Popular Woodworking 2005-08 № 149, страница 79

Popular Woodworking 2005-08 № 149, страница 79

It's hard to blame anyone for turning to a router and template when the job calls for a kitchen's worth of dovetailed drawers. If nothing else, the process is fast. Once you've fine-tuned the router settings, you can knock out a lot of drawer boxes quickly and with perfect regularity. And that's the problem - all that regularity makes for boring joinery.

Boring and uniform: With many dovetail jigs, the spacing of tails and pins is fixed, and those pin-to-pin dimensions don't always coincide with actual drawer heights. Templates that allow adjustable spacing are an improvement, but pin width and slope are fixed by the shape of the router bit, and bits may have thicker profiles than you would like.

These characteristics aren't as important when the drawers are going into a kitchen. But when a drawer is bound for something special - a chest of drawers, for example, or a nice little side table - the look and lack of flexibility in a machine-cut dovetail is all wrong. Hand-cut dovetails have a lot more eye appeal, and their dimensions and spacing can be infinitely adjusted to suit different tastes, species ofwood and drawer heights.

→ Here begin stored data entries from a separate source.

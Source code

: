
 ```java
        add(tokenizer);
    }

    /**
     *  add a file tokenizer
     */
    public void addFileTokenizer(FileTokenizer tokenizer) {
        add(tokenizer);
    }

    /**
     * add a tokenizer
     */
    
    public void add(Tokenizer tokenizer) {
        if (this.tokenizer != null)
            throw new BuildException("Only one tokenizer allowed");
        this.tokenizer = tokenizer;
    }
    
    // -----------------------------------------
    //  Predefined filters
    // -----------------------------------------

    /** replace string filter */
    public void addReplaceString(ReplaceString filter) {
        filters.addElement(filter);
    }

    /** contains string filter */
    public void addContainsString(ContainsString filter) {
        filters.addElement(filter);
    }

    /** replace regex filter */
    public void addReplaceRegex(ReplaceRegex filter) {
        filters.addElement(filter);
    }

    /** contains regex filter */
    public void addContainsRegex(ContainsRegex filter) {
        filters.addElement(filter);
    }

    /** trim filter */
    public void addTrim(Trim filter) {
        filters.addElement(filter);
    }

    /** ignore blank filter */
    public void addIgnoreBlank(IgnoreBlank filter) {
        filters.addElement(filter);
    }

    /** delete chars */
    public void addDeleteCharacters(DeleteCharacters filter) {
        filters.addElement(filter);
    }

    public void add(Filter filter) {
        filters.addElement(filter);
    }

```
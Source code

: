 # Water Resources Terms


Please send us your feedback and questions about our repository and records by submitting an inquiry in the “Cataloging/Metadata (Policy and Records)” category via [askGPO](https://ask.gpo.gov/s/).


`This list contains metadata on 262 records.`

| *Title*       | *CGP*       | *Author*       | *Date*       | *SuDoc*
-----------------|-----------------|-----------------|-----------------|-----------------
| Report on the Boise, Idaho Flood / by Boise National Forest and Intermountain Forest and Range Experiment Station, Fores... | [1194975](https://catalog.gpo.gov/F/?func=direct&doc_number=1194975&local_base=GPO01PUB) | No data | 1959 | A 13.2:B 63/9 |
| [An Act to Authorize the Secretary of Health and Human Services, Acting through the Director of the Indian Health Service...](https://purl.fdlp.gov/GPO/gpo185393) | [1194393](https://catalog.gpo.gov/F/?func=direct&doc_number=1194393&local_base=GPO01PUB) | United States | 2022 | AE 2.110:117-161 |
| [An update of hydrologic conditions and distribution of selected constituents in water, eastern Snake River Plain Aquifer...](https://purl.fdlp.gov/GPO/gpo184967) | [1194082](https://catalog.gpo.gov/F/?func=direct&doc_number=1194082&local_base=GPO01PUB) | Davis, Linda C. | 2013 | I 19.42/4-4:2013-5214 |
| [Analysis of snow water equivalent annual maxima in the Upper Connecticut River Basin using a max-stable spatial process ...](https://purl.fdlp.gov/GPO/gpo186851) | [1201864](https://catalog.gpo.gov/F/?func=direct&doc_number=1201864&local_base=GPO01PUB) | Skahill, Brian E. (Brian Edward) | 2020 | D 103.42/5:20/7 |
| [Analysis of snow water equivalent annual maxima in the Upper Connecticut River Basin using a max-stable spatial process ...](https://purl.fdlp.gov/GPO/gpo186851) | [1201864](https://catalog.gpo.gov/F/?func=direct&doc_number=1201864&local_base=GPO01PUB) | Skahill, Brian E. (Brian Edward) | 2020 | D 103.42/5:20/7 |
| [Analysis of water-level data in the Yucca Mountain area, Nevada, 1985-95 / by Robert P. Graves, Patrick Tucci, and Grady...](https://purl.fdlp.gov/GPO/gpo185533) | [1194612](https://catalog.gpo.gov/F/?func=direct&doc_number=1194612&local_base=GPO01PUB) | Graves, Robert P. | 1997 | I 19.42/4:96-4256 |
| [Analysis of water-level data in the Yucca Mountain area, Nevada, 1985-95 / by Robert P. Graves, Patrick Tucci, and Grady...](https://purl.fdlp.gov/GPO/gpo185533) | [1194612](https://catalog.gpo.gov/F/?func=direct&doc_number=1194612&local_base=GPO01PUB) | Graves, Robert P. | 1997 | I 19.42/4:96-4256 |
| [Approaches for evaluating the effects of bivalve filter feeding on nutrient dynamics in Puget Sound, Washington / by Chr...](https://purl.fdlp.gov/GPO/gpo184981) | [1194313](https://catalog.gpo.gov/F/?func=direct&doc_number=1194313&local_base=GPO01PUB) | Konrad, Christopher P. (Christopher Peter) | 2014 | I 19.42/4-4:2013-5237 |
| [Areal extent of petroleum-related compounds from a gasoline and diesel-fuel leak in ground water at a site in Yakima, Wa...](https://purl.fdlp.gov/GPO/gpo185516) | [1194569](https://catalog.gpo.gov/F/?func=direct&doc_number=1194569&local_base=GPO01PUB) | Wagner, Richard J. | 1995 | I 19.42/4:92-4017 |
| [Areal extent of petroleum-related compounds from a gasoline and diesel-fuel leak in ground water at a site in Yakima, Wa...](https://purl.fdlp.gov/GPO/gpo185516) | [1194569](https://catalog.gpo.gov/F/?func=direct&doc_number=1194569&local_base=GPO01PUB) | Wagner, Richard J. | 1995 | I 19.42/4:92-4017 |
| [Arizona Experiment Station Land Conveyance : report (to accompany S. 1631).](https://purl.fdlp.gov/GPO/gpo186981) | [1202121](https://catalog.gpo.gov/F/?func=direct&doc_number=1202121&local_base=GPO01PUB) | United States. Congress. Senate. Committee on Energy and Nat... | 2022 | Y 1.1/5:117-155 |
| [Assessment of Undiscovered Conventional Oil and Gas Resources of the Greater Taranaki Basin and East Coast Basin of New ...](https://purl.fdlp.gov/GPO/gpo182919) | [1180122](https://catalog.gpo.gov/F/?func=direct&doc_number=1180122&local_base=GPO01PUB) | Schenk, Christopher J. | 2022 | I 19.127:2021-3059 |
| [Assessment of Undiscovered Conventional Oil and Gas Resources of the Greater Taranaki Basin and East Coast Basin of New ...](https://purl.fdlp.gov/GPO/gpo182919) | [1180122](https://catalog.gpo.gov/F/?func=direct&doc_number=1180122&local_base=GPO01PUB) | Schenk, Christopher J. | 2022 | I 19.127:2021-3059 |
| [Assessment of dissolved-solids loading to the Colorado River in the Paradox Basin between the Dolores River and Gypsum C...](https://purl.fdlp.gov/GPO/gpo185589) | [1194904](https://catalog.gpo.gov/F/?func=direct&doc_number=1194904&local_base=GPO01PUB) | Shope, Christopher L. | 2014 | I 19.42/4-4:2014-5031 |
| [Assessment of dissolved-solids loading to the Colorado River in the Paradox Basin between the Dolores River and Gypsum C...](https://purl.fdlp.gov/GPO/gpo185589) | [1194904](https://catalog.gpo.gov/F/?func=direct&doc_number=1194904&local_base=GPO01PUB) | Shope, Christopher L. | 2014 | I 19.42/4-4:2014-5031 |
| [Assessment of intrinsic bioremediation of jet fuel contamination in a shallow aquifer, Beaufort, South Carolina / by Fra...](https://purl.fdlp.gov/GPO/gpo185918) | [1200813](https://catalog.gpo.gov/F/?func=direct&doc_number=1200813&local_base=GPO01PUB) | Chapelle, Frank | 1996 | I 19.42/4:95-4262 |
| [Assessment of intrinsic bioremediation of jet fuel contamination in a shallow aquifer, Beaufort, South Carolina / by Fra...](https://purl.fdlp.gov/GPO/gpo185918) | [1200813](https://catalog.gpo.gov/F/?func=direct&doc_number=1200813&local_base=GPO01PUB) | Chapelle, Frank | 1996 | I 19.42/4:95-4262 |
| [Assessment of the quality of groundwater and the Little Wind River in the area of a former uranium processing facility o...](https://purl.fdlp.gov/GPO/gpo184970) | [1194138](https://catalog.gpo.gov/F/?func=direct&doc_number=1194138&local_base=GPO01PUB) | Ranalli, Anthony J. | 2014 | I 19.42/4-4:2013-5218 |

The only problem is that cutting them by hand and removing all the waste with a chisel and mallet is tedious - about as interesting as watering the lawn.

One way to speed up the process, without detracting in any way from the hand-cut look, is to use a small router to do a lot of the heavy stock removal. I use a laminate trimmer, a small router that can be guided easily with one hand. This approach takes half the time of doing all the work by hand, and with a little practice produces consistently accurate results. Best of all, you won't be limited by a template or the shape of a router bit. It's really the best of both worlds.

Half-blind dovetails cut using this method look exactly like those cut entirely by hand.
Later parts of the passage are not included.